I understand this, and it makes a lot of logical sense. After all if you choose random ones to fill in for the rest you could find yourself getting each one wrong, whereas there is likely to be at least one "c" in the section.
Still, something doesn't seem right about this logic sense tests have random answers. Personally I think that is possible that if the actual answers are chosen arbitrarily then it doesn't matter how you guess. While on some test you might get lucky and there might be a lot of c's on others there may not be any in the area you are guessing. 
I think that the designation of an answer as "A" or "B" or "C" (etc) no longer matters if the key is created randomly, and you have no context with witch to guess which one is write. Essentially on a scantron the answer choices could be "ABCD" on one line and "ADCB" on another line. Without knowing the answers you would have the same chance of getting some more right if you bubbled every "c" as if you chose every answer that was one from the right on the scantron.
Let's make the following assumptions.


*

*The test maker randomly decided the answer to every question, although some answers may come up more than others this was not purposeful.

*There is only one correct answer to each question.

*No context is given to the answers. You have no way of eliminating incorrect ones, or figuring out which one is most likely.
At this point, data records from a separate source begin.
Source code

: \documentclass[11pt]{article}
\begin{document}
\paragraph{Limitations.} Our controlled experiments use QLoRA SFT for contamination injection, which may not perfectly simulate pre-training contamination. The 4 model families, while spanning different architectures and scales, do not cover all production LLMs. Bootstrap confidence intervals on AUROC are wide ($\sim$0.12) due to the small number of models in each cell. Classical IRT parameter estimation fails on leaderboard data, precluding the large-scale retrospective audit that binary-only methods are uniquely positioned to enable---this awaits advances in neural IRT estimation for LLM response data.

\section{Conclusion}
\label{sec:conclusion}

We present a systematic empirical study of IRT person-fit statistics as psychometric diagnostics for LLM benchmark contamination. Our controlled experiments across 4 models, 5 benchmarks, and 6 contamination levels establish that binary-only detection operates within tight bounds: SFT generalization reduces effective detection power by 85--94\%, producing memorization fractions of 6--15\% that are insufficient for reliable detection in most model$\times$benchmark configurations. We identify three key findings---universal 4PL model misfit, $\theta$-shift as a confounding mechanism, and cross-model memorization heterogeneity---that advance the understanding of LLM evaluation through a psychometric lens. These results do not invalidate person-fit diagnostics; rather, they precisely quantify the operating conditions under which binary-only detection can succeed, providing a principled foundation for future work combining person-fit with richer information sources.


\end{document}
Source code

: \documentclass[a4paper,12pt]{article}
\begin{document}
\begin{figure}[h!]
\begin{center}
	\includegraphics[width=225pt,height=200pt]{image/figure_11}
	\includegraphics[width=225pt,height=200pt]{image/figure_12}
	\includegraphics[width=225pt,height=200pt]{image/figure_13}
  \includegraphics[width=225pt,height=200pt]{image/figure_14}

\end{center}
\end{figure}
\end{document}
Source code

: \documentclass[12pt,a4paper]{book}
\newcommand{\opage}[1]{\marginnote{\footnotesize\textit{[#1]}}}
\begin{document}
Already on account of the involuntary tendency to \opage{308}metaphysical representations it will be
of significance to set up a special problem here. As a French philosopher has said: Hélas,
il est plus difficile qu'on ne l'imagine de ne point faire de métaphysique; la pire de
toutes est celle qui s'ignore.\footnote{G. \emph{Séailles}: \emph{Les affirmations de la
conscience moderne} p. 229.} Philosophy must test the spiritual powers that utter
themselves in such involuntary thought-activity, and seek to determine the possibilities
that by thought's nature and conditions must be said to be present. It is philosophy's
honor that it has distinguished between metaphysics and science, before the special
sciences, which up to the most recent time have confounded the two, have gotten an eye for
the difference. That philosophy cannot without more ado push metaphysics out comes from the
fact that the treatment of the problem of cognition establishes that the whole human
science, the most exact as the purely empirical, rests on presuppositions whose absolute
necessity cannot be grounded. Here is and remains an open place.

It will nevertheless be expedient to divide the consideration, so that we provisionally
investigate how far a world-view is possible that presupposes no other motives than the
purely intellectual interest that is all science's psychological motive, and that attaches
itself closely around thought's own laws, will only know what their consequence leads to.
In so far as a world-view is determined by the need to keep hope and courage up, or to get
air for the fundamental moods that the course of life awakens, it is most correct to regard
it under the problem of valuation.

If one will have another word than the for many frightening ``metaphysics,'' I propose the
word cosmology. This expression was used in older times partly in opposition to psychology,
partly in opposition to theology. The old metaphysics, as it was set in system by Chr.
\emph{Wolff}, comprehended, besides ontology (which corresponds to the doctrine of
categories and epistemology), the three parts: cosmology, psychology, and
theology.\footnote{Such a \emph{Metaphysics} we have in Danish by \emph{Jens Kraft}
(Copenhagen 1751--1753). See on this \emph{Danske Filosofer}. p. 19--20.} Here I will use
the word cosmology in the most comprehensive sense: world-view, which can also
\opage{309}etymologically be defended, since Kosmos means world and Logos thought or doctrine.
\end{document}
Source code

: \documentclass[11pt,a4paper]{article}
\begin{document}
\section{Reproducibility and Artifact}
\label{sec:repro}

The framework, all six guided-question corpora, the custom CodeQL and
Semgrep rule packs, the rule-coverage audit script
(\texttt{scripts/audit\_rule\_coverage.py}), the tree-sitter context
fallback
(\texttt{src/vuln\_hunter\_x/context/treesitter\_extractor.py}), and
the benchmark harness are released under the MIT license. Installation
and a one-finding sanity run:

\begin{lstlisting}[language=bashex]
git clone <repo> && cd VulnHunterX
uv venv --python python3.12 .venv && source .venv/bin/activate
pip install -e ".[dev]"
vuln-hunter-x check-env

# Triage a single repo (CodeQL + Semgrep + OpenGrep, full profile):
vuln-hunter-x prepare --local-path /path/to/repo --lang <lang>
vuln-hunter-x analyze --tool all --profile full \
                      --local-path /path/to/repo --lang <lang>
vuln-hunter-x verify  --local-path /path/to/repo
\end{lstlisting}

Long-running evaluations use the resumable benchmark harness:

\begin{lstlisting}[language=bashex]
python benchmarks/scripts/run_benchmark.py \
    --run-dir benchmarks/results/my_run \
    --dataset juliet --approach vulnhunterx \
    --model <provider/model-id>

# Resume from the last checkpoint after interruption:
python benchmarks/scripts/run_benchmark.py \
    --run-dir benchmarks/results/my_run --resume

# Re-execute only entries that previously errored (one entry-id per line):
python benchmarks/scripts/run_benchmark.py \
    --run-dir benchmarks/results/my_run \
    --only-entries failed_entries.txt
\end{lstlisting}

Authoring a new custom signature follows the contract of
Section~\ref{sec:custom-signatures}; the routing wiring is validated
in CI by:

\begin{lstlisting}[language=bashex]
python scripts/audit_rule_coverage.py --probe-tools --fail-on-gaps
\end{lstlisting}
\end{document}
*You are not guessing on all of the answers, only a few. However in your guessing you are not taking into consideration how many of each answer choice have come up before.


And we have the two strategies:


*

*Choose a letter, and stick with it for every answer you don't know.

*Choose answers randomly if you don't know.


Which strategy is the better one, or are they both equal? Does one get better then the other if you are guessing for a larger percentage of the test?
If you can prove this with math or a mathematical/probability theorem that would be preferable.
 A: This depends on the test-maker's method of assigning letters to correct answers:
Consider first a test-maker that assigns letters to correct answers randomly with uniform probability (e.g. abcd each has 25% chance of being correct answer for each question, and these odds are independent of the correct choices for other questions).
In this case, randomly picking answers with uniform probability is no different than picking a 'letter of the day'. With either strategy your expectation and variance will be the same (25% chance, could get anywhere from 0% to 100%). This is because the letter choices are independent and have uniform probabilities.
Now consider instead a test-maker who (in say a 20 question test), chooses 5 copies of each letter and assigns them randomly to the 20 questions (so each letter appears 5 times in the answers, but which letter is correct for a given question is still 25% any of a, b, c, or d. In this case, the 'letter of the day' strategy is better, moreso, the more problems you our guessing on. At the extreme case, if you were guessing on every question, then you would guarantee yourself a score of 25% (!) (no variance at all)
The key thing that makes it so you can't do better (or worse guessing) than random guesses is that the probabilities are uniform and independent. Meaning that each letter has the same chance of being the correct answer to the question and the correct answers to other question do not influence the conditional probabilities of what the correct answer to the question being considered are (this is what independence means in this context).
A: Both methods are equal. One of your assumptions is that the answer to each question is slected randomly and independantly from the answers to the others. Hence, what you choose on question $33$ only affects the outcome on question $33$. Since every choice is equally likely in question $33$ it doesn't matter what you choose.
The argument that at least one answer must be $c$ can be applied to any sequence of selections, if there are say, $20$ questions the odds you get all of them wrong when answering randomly is $(\frac{3}{4})^{20}$ which is less than one in a hundred.